• **Data supplied**
....................
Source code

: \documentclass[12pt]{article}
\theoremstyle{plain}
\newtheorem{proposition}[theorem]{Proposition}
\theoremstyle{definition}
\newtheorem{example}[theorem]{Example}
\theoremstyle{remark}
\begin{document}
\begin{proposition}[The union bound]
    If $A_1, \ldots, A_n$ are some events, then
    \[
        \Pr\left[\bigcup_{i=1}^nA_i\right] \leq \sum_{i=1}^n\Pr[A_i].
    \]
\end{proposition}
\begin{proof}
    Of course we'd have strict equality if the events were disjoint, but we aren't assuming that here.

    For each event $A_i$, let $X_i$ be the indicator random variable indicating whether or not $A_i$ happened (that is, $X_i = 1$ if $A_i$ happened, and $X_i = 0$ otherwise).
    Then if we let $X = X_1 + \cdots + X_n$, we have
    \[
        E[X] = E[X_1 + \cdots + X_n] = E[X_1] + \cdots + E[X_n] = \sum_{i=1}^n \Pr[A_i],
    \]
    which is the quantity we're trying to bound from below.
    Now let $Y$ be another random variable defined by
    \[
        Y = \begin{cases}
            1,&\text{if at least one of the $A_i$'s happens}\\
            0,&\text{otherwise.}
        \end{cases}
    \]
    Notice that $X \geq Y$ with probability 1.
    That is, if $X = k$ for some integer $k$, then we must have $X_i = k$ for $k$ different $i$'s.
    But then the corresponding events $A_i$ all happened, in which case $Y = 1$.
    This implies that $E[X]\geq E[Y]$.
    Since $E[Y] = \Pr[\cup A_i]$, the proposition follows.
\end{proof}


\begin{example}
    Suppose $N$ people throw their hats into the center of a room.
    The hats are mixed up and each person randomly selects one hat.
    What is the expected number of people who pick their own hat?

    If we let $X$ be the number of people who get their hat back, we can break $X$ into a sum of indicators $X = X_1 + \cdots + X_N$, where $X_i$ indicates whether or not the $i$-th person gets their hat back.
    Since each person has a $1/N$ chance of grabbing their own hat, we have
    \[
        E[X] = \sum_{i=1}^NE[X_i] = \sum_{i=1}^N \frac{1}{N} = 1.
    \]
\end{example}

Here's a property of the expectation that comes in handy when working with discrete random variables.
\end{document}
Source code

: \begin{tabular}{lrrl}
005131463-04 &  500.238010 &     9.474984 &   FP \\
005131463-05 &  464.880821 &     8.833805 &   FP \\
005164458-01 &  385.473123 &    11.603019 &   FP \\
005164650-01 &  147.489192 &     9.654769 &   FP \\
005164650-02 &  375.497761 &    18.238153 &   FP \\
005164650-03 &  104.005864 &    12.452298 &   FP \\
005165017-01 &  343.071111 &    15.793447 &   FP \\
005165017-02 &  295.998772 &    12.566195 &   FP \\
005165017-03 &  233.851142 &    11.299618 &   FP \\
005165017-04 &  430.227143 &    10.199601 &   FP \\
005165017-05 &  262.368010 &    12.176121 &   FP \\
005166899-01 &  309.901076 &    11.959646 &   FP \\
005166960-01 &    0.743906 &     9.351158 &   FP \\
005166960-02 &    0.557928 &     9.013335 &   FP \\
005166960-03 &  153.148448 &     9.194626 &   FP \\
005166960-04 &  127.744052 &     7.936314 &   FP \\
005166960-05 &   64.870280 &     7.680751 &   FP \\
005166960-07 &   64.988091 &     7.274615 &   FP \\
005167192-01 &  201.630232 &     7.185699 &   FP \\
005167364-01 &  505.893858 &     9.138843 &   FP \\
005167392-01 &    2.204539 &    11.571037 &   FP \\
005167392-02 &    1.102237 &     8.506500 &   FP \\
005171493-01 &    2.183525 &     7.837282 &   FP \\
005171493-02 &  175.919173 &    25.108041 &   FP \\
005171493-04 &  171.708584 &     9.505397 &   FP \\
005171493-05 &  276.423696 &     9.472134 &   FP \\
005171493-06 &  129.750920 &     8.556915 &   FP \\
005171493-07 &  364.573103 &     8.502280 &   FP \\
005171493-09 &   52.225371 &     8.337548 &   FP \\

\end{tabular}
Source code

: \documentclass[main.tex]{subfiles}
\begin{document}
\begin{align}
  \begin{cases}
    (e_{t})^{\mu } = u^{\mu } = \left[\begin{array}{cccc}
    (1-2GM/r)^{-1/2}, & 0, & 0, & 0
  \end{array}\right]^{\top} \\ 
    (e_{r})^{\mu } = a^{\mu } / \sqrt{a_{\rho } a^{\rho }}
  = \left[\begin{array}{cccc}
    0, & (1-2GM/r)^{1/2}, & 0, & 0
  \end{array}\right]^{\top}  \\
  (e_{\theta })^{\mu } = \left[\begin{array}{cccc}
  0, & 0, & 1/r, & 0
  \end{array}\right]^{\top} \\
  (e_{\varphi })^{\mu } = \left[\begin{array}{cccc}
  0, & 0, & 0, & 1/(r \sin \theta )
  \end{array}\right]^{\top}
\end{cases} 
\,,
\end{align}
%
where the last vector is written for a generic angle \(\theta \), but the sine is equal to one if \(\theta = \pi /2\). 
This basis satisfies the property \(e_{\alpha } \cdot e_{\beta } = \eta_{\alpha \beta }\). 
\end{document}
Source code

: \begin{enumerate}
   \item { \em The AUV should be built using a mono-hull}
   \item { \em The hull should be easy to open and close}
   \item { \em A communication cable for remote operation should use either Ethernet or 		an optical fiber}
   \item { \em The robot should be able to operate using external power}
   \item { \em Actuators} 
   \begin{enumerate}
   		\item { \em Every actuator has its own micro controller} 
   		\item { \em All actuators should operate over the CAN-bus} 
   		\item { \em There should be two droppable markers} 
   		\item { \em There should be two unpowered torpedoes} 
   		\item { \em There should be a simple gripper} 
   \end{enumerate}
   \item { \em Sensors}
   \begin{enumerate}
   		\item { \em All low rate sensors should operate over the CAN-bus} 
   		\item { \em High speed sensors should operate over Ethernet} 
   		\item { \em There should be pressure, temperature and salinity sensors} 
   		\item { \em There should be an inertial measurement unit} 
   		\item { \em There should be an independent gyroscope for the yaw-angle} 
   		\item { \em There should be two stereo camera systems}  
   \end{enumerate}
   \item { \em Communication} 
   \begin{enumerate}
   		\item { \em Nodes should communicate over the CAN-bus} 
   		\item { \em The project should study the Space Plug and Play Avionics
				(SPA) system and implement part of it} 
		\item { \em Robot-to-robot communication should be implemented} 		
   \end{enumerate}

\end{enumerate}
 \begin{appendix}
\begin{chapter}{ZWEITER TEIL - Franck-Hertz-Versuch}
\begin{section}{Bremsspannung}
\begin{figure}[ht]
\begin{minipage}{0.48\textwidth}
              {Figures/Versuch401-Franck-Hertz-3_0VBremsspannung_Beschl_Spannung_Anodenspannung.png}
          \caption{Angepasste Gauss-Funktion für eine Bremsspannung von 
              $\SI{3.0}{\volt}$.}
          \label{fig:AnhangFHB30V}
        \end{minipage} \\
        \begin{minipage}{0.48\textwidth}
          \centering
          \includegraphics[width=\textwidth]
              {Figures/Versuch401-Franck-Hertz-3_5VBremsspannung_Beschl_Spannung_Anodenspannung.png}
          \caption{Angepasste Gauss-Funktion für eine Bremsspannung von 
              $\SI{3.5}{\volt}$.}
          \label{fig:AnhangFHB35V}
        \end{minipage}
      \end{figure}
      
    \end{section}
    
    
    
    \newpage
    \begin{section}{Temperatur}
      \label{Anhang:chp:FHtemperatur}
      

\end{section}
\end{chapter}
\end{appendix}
....................
• **Exercise requirements**
What lines in the data hold the word "Ethernet"? Return them.

• **Problem solution**
   \item { \em A communication cable for remote operation should use either Ethernet or 		an optical fiber}
   		\item { \em High speed sensors should operate over Ethernet} 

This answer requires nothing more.